Another blooming beauty – and again you have to have your eyes peeled for the blooms – is the Franklinia alatamaha. It’s also worth stepping up to this tree to see the subtle slow burn of the leaf colors. Native to Georgia and possibly extinct in the wild, this small tree is truly a beauty worth preserving. Hardy from zones 6-9, our Franklinia is tucked in a sunny protected spot on the front lawn of the house.

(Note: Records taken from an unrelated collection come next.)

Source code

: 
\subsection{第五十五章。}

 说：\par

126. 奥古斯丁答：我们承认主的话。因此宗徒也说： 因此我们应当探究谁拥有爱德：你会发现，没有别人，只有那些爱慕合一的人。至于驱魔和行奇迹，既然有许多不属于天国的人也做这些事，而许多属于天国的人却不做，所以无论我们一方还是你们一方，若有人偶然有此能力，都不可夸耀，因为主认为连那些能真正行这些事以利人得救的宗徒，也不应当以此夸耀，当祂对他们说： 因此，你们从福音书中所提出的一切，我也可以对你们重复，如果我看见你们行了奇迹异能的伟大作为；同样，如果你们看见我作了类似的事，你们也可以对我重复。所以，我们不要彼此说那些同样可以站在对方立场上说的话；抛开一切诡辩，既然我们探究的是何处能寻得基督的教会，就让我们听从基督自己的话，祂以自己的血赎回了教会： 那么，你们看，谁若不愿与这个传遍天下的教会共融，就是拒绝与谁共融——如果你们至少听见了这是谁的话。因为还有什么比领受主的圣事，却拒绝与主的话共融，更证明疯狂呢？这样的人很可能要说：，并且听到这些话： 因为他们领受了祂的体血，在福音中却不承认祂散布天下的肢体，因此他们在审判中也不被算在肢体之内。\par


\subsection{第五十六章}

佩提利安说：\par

The Katsuras (Cercidiphyllum japonicum) are eye candy that happen to smell like candy. Every time I walk under this tree I am struck by the shadows it casts (there’s no prettier silhouette on the ground), the blaze of fall color that lights it like a candle and the mysterious sugar scent of its fallen leaves (I can’t detect it from a single crushed leaf – it takes a path-full evidently). Hardy zones 4-8, Katsuras can reach 70′. We also have a Weeping Katsura (Cercidiphyllum japonicum ‘Pendulum’) which reminds me of Cousin It.
Fall flame colors need a foil and I know I’ve gone on about Chrysanthemum (or Dendranthema) ‘Sheffield Pink’ before (full sun, zones 4-8). It’s a perfectly autumnal pink and I wish I had a patch at my house to reverberate against my burgundy-wine dipped flowering dogwood.
Amsonia hubrechtii is an autumn must-have native perennial (zones 5-9). It has a pale blue star flower moment in the spring, a lengthy summer plain green featheriness and then a bright blaze now. It’s the flash of yellow along the wall of the North Garden in the picture below. As always, click on images for a larger view. The Tupelo (Nyssa sylvatica) against the house is one of my other major fall favorites because it starts the whole show in August with a few well placed red patches high in the canopy and then keeps on coloring.
The Linden viburnum (Viburnum dilatatum) is turning shades of peachy orange so of course it made it on my list and the bright red fruit is an added eye treat. (A good sized shrub – ours are about 10′ tall. Zones 5-8) Seven-son flower (Heptacodium miconioides) is another star for the showy bracts left over from the sweet September flowers. Some don’t find the scent altogether pleasing but it reminds me of honey soap. (Tall shrub to 20′ and hardy in zones 6-9)
I could go on and on – I haven’t even mentioned a single maple yet! That’ll be for another post perhaps. Meanwhile I’m going to try to picture where in my own garden I can fit a few of these delicious plants and where in my neighbor’s yard I could sneak a Tupelo… What’s your favorite eye candy this fall? Are you planning on planting anything specifically to satisfy a fall craving?